In other words, I was a complacent student. According to Merriam-Webster, complacency is "an instance of usually unaware or uninformed self-satisfaction".
I became proud of being a good student. I kept up the same behavior from grade school on. What I didn't realize though is that this self-satisfaction was providing a false sense of security. Yes, I was easy for teachers to deal with. I got good grades. I also became scared to do almost anything that naturally came to me in class. I believe that this pattern of striving for obedient behavior helped contribute to my extreme anxiety as I grew older.
Too much obedience in children can be dangerous, according to Psychology Today: "Obedient children grow into obedient adults. They're less likely to stand up for themselves and more likely to be taken advantage of." Yes, there were instances when I was taken advantage of by people I thought were my friends. It was because I was scared to speak up for myself.
Kids Matter explains that children with anxiety issues are often quiet and obedient, which can lead to those issues being overlooked. Thus, when children are praised for being obedient or described as "a pleasure to have in class," they are taught that quiet, withdrawn behavior is good. This leads to them to be complacent, because they feel they are satisfying adults' expectations, when they're actually practicing behaviors that can lead to anxiety and depression.
"Children with anxiety symptoms can be more likely to grow to experience depression as teenagers," according to Kids Matter. Complacency is very dangerous in children because they don't yet understand the complexities of life. They believe good is good and bad is bad, there's no in-between in their minds.

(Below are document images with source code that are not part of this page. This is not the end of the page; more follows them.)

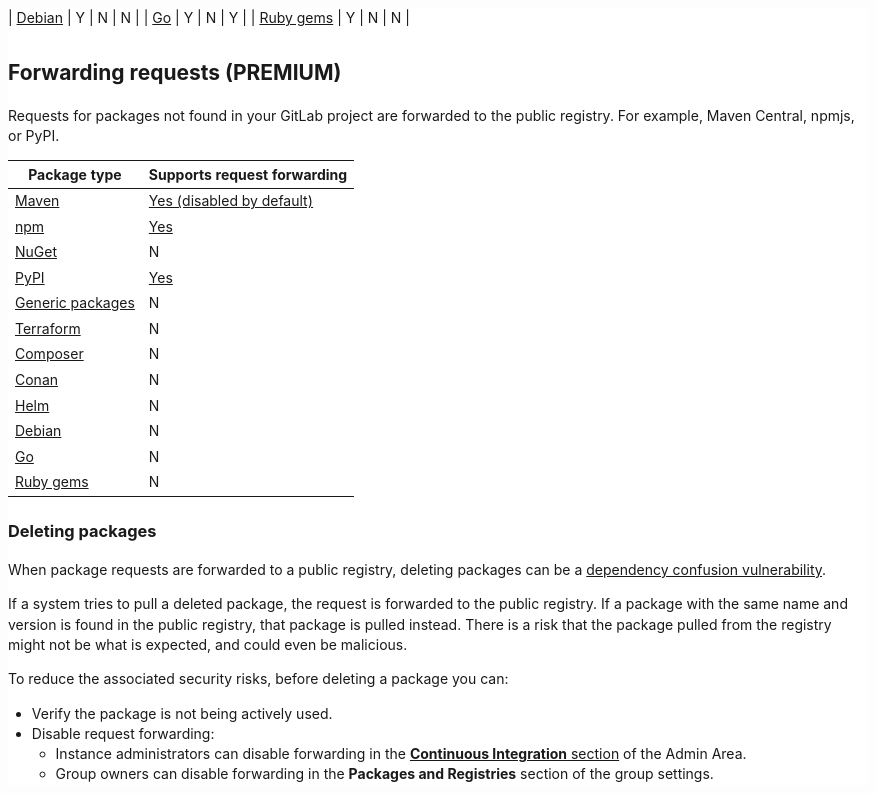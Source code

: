 | [Debian](../debian_repository/index.md)             | Y       | N     | N        |
| [Go](../go_proxy/index.md)                          | Y       | N     | Y        |
| [Ruby gems](../rubygems_registry/index.md)          | Y       | N     | N        |

## Forwarding requests **(PREMIUM)**

Requests for packages not found in your GitLab project are forwarded to the public registry. For example, Maven Central, npmjs, or PyPI.

| Package type                                        | Supports request forwarding |
|-----------------------------------------------------|-----------------------------|
| [Maven](../maven_repository/index.md)               | [Yes (disabled by default)](../../admin_area/settings/continuous_integration.md#maven-forwarding) |
| [npm](../npm_registry/index.md)                     | [Yes](../../admin_area/settings/continuous_integration.md#npm-forwarding) |
| [NuGet](../nuget_repository/index.md)               | N                           |
| [PyPI](../pypi_repository/index.md)                 | [Yes](../../admin_area/settings/continuous_integration.md#pypi-forwarding) |
| [Generic packages](../generic_packages/index.md)    | N                           |
| [Terraform](../terraform_module_registry/index.md)  | N                           |
| [Composer](../composer_repository/index.md)         | N                           |
| [Conan](../conan_repository/index.md)               | N                           |
| [Helm](../helm_repository/index.md)                 | N                           |
| [Debian](../debian_repository/index.md)             | N                           |
| [Go](../go_proxy/index.md)                          | N                           |
| [Ruby gems](../rubygems_registry/index.md)          | N                           |

### Deleting packages

When package requests are forwarded to a public registry, deleting packages can
be a [dependency confusion vulnerability](https://medium.com/@alex.birsan/dependency-confusion-4a5d60fec610).

If a system tries to pull a deleted package, the request is forwarded to the public
registry. If a package with the same name and version is found in the public registry, that package
is pulled instead. There is a risk that the package pulled from the registry might not be
what is expected, and could even be malicious.

To reduce the associated security risks, before deleting a package you can:

- Verify the package is not being actively used.
- Disable request forwarding:
  - Instance administrators can disable forwarding in the [**Continuous Integration** section](../../admin_area/settings/continuous_integration.md#package-registry-configuration) of the Admin Area.
  - Group owners can disable forwarding in the **Packages and Registries** section of the group settings.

According to Psychological Self Help, we live with basic assumed beliefs: (1) "That our part of the world is a good place. (2) That our world is just; that good things happen to good people and bad to bad; that we usually deserve what happens to us; that life events are within our control. (3) That we are always good, decent, and capable (we over-estimate our strengths and overlook our weaknesses; we claim responsibility for positive outcomes.) Because of these beliefs-- really often deceptive illusions--we feel safe and complacent".
These beliefs apply to people of all ages. Thus, children are much more susceptible to feeling safe in carrying out what are actually negative behaviors. When children receive praise, they will seek it again through the same pattern of actions. Children who find comfort in their complacency will never work to grow or expand who they are. This can lead to severe health concerns, such as anxiety or depression, while growing up.
When I interact with children I encourage them in learning new skills and explain to them why another behavior may be bad. When children get this direct information, they feel more comfortable with learning and asking questions.
Take the first step to educate children on how they should never be afraid of change and growth.
If we teach children to be respectful and cooperative rather than obedient, they feel more free to think and act for themselves. We must allow children to develop their own thoughts and actions.
They must learn to be independent because one day they will be on their own. Children deserve the respect and freedom to develop their own mind.